The SonRise Resurrection Pageant presented annually at Southern Adventist University draws ever larger crowds to Collegedale to share a story central to Christians of all denominations.
“Does the story ever get old?” university spokeswoman Ruthie Gray asked as more than 9,000 spectators flocked to the campus Saturday. “It is the reason for the Easter season.”
The joint production by Southern Adventist University and Collegedale Seventh-day Adventist Church involves more 500 costumed cast members who recount the last days of Christ in six scenes beginning with Jesus entering Jerusalem and ending with his resurrection and ascent into Heaven.

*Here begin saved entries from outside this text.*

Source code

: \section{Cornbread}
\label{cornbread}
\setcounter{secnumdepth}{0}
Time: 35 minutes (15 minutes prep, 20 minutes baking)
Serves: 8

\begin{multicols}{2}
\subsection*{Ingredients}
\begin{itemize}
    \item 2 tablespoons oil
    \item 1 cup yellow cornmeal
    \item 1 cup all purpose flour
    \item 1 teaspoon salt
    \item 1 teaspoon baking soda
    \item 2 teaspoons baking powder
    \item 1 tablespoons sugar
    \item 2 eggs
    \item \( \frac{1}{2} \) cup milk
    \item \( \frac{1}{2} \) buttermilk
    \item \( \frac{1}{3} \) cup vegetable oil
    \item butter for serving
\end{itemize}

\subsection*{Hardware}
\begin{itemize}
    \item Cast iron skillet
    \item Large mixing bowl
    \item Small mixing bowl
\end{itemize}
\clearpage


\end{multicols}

“I think it is a real blessing,” said SAU nursing student Kristin Eszler as she portrayed a woman selling bread in a Jerusalem market. “It helps me remember what Christ went through.”
Another of the street vendors, Heather Magee, 19, said she has participated in each of the 13 annual productions.

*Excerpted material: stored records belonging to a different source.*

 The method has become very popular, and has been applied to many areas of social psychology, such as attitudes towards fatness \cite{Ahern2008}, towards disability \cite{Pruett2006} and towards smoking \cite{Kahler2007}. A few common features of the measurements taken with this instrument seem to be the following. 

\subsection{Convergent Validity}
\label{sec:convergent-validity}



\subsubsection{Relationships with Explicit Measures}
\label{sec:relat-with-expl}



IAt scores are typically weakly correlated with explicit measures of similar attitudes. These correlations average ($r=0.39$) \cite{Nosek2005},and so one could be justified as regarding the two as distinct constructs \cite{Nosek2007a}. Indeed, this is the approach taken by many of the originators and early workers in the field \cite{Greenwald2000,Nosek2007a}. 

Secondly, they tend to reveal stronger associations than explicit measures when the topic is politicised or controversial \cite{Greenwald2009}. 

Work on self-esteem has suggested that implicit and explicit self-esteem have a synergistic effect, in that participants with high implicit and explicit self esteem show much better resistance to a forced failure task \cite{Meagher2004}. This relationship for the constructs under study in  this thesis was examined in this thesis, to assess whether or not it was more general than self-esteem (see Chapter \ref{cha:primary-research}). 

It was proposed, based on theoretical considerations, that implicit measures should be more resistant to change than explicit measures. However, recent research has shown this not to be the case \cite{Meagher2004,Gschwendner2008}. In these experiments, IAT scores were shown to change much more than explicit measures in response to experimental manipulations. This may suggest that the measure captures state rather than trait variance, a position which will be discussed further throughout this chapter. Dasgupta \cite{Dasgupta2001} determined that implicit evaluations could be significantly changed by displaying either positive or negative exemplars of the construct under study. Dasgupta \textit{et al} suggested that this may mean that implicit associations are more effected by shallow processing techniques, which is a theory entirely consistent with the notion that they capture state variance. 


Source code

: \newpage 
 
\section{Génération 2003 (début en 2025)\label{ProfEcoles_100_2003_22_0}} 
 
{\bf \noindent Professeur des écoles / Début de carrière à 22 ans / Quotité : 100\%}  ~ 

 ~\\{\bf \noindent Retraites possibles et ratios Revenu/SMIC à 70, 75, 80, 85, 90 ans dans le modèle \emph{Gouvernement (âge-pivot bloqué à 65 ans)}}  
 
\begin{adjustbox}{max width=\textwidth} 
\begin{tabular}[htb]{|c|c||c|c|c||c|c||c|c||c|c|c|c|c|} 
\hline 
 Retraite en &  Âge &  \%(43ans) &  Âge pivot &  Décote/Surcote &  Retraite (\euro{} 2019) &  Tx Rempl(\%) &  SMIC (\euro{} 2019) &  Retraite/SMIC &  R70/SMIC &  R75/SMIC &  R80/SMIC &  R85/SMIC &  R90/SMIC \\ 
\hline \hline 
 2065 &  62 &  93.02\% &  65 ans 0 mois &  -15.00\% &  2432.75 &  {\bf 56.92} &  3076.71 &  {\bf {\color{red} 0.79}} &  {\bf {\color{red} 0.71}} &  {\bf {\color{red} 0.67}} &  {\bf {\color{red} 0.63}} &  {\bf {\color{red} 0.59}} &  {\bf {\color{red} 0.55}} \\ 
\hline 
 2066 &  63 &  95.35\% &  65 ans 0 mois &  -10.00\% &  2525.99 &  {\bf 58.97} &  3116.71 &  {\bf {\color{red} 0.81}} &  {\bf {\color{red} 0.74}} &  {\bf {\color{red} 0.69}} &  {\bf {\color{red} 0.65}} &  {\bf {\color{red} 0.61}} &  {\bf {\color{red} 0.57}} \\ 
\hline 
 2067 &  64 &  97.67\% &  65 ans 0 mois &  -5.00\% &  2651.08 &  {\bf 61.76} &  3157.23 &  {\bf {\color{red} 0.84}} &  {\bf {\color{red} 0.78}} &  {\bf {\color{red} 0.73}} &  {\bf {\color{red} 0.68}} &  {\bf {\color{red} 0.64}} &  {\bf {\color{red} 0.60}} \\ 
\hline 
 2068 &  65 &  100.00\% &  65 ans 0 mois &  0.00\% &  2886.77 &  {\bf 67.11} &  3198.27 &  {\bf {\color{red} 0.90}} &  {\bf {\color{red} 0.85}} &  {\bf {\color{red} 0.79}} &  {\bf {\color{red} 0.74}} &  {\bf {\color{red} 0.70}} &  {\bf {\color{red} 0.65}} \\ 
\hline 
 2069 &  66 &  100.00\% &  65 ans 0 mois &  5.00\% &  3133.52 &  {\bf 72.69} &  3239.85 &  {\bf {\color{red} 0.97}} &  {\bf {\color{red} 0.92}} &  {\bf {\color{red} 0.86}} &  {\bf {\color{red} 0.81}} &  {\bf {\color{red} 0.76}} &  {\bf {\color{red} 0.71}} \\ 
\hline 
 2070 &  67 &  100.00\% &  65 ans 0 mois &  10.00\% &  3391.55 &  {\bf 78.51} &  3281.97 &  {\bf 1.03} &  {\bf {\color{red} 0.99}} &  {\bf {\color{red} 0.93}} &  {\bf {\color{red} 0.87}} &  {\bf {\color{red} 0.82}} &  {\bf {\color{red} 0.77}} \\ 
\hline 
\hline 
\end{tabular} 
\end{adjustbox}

“Sometimes I don’t think this group will ever end,” she said Saturday as throngs of spectators strolled along a sidewalk which for a day resembled a street of Jesus’ day lined with 60 shops.

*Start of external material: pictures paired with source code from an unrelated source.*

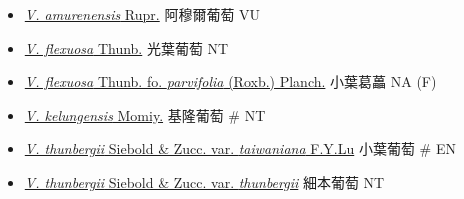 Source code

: \begin{itemize}
  \begin{itemize}
        \item[] \href{http://www.theplantlist.org/tpl1.1/search?q=Vitis+amurenensis}{\textit{V. amurenensis} Rupr.}   阿穆爾葡萄   VU
        \item[] \href{http://www.theplantlist.org/tpl1.1/search?q=Vitis+flexuosa}{\textit{V. flexuosa} Thunb.}   光葉葡萄   NT
        \item[] \href{http://www.theplantlist.org/tpl1.1/search?q=Vitis+flexuosa+fo.+parvifolia}{\textit{V. flexuosa} Thunb. fo. \textit{parvifolia} (Roxb.) Planch.}   小葉葛藟   NA (F)
        \item[] \href{http://www.theplantlist.org/tpl1.1/search?q=Vitis+kelungensis}{\textit{V. kelungensis} Momiy.}   基隆葡萄  \# NT
        \item[] \href{http://www.theplantlist.org/tpl1.1/search?q=Vitis+thunbergii+var.+taiwaniana}{\textit{V. thunbergii} Siebold \& Zucc. var. \textit{taiwaniana} F.Y.Lu}   小葉葡萄  \# EN
        \item[] \href{http://www.theplantlist.org/tpl1.1/search?q=Vitis+thunbergii+var.+thunbergii}{\textit{V. thunbergii} Siebold \& Zucc. var. \textit{thunbergii}}   細本葡萄   NT
  \end{itemize}
  \end{itemize}
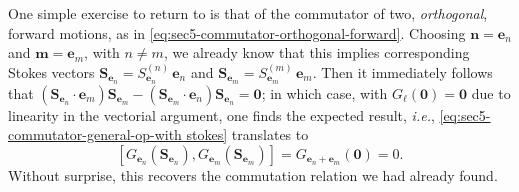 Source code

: \documentclass[11pt,a4paper]{article}
\newcommand{\be}{\begin{equation}}
\newcommand{\ee}{\end{equation}}
\begin{document}
One simple exercise to return to is that of the commutator of two, \textit{orthogonal}, forward motions, as in \eqref{eq:sec5-commutator-orthogonal-forward}. Choosing $\boldsymbol{n} = \boldsymbol{e}_{n}$ and $\boldsymbol{m} = \boldsymbol{e}_{m}$, with $n \neq m$, we already know that this implies corresponding Stokes vectors $\boldsymbol{S}_{\boldsymbol{e}_n} = S_{\boldsymbol{e}_n}^{(n)}\, \boldsymbol{e}_n$ and $\boldsymbol{S}_{\boldsymbol{e}_m} = S_{\boldsymbol{e}_m}^{(m)}\, \boldsymbol{e}_m$. Then it immediately follows that $\left( \boldsymbol{S}_{\boldsymbol{e}_n} \cdot \boldsymbol{e}_{m} \right) \boldsymbol{S}_{\boldsymbol{e}_m} - \left( \boldsymbol{S}_{\boldsymbol{e}_m} \cdot \boldsymbol{e}_{n} \right) \boldsymbol{S}_{\boldsymbol{e}_n} = \boldsymbol{0}$; in which case, with $G_{\boldsymbol{\ell}} (\boldsymbol{0}) = \boldsymbol{0}$ due to linearity in the vectorial argument, one finds the expected result, \textit{i.e.}, \eqref{eq:sec5-commutator-general-op-with stokes} translates to
%
\be
\left[ G_{\boldsymbol{e}_n} (\boldsymbol{S}_{\boldsymbol{e}_n}), G_{\boldsymbol{e}_m} (\boldsymbol{S}_{\boldsymbol{e}_m}) \right] = G_{\boldsymbol{e}_n+\boldsymbol{e}_m} (\boldsymbol{0}) = 0.
\ee
%
\noindent
Without surprise, this recovers the commutation relation we had already found.
\end{document}
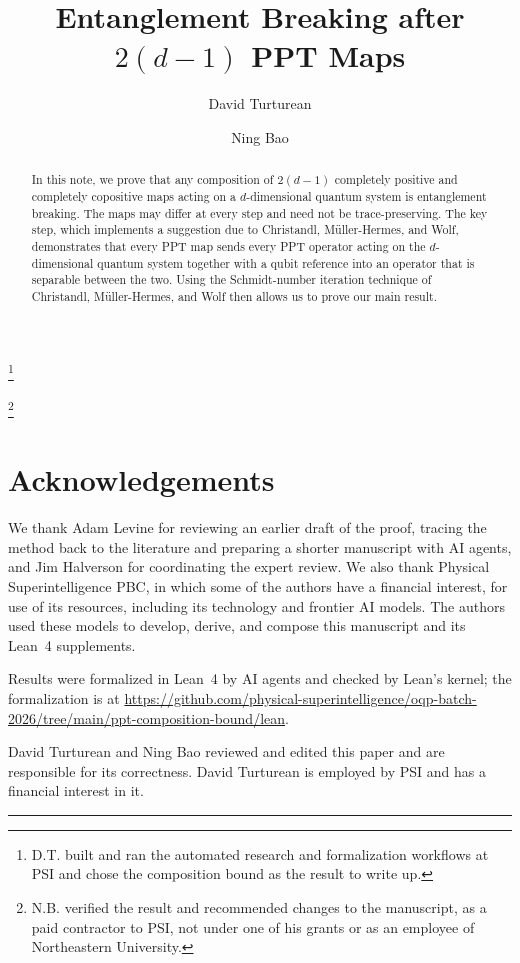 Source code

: \documentclass[aps,prl,reprint,superscriptaddress,longbibliography,raggedbottom]{revtex4-2}
\begin{document}
\title{Entanglement Breaking after \texorpdfstring{{\boldmath$2(d-1)$}}{2(d-1)} PPT Maps}
\author{David Turturean}\thanks{D.T. built and ran the automated research and formalization workflows at PSI and chose the composition bound as the result to write up.}
\author{Ning Bao}\thanks{N.B. verified the result and recommended changes to the manuscript, as a paid contractor to PSI, not under one of his grants or as an employee of Northeastern University.}

\begin{abstract}
In this note, we prove that any composition of $2(d-1)$ completely positive and completely
copositive maps acting on a $d$-dimensional quantum system is entanglement
breaking. The maps may differ at every step and need not be trace-preserving.
The key step, which implements a suggestion due to Christandl, M\"uller-Hermes, and Wolf, demonstrates that every PPT map sends every
PPT operator acting on the $d$-dimensional quantum system together with a qubit reference into an operator that is separable between the two. Using the
Schmidt-number iteration technique of Christandl, M\"uller-Hermes, and Wolf then
allows us to prove our main result.
\end{abstract}

\maketitle

{\raggedright\setlength{\parskip}{0.4\baselineskip}
\section*{Acknowledgements}

We thank Adam Levine for reviewing an earlier draft of the proof, tracing the method back to the literature and preparing a shorter manuscript with AI agents, and Jim Halverson for coordinating the expert review. We also thank Physical Superintelligence PBC, in which some of the authors have a financial interest, for use of its resources, including its technology and frontier AI models. The authors used these models to develop, derive, and compose this manuscript and its Lean~4 supplements.

Results were formalized in Lean~4 by AI agents and checked by Lean's kernel; the formalization is at \url{https://github.com/physical-superintelligence/oqp-batch-2026/tree/main/ppt-composition-bound/lean}.

David Turturean and Ning Bao reviewed and edited this paper and are responsible for its correctness. David Turturean is employed by PSI and has a financial interest in it.

\par}
\par\medskip\noindent\rule{\columnwidth}{0.4pt}\par\medskip
\end{document}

Cries of “Make way! Make way!” announced the approach of a donkey bearing an actor who portrayed Jesus as he made his way to the Last Supper. From there, the crowd followed the actors to scenes set in the Garden of Gethsemane, the judgment of Jesus by Pontius Pilate then to a crucifixion scene.
“You can come through it 10 times and take something different away every time,” said Wendy Ennis, who with her husband, Randy, attended the performance with two of their six children. “I think a lot of it has to do with the stage of life you are in.”
“It is the same but different,” Mr. Ennis said. “No matter, the answer at the end of the day is still Jesus.”
The pageant ended inside the university’s gymnasium, where amid special effects — smoke generators and pyrotechnics — the production closed with Jesus, accompanied by angels, rising into heaven.
It was the first time to attend “SonRise” for Billy and Jeanie Noll, of Cloudland, Ga., who brought along their teenage granddaughters, Paige and Destiny, as well as a friend, Lauren Gianaro, 20.
“I was crying,” Ms. Gianaro said after seeing the resurrection scene. “It was so real.”
An annual production since 1996, preparation for “SonRise” takes months of rehearsal and three days to erect sets for its one-day run.
The time, effort and expense — this year’s production cost about $25,000 — to prepare the 90-minute show is a both a celebration of Easter and a gift to the community, Ms. Gray said.
“It brought it to life,” Mr. Noll said. “The Lord has to be pleased with this performance. It will have touched a lot of people.”